_About this task_
Would you filter the listing below so that only lines with the word "todos" remain?

_Task inputs_
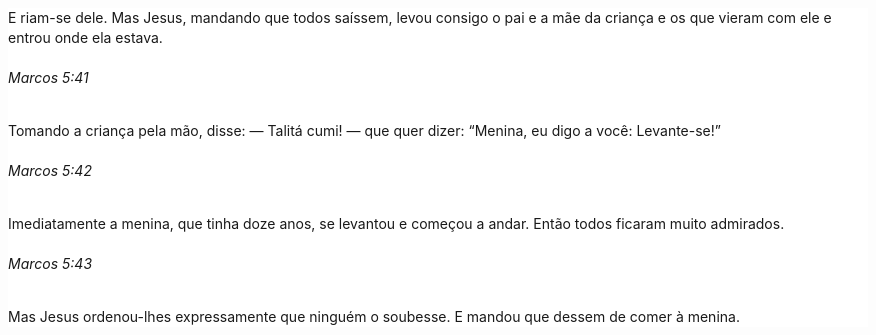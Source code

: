 E riam-se dele. Mas Jesus, mandando que todos saíssem, levou consigo o pai e a mãe da criança e os que vieram com ele e entrou onde ela estava.

###### Marcos 5:41

Tomando a criança pela mão, disse: — Talitá cumi! — que quer dizer: “Menina, eu digo a você: Levante-se!”

###### Marcos 5:42

Imediatamente a menina, que tinha doze anos, se levantou e começou a andar. Então todos ficaram muito admirados.

###### Marcos 5:43

Mas Jesus ordenou-lhes expressamente que ninguém o soubesse. E mandou que dessem de comer à menina.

_Completed task_
: E riam-se dele. Mas Jesus, mandando que todos saíssem, levou consigo o pai e a mãe da criança e os que vieram com ele e entrou onde ela estava.
Imediatamente a menina, que tinha doze anos, se levantou e começou a andar. Então todos ficaram muito admirados.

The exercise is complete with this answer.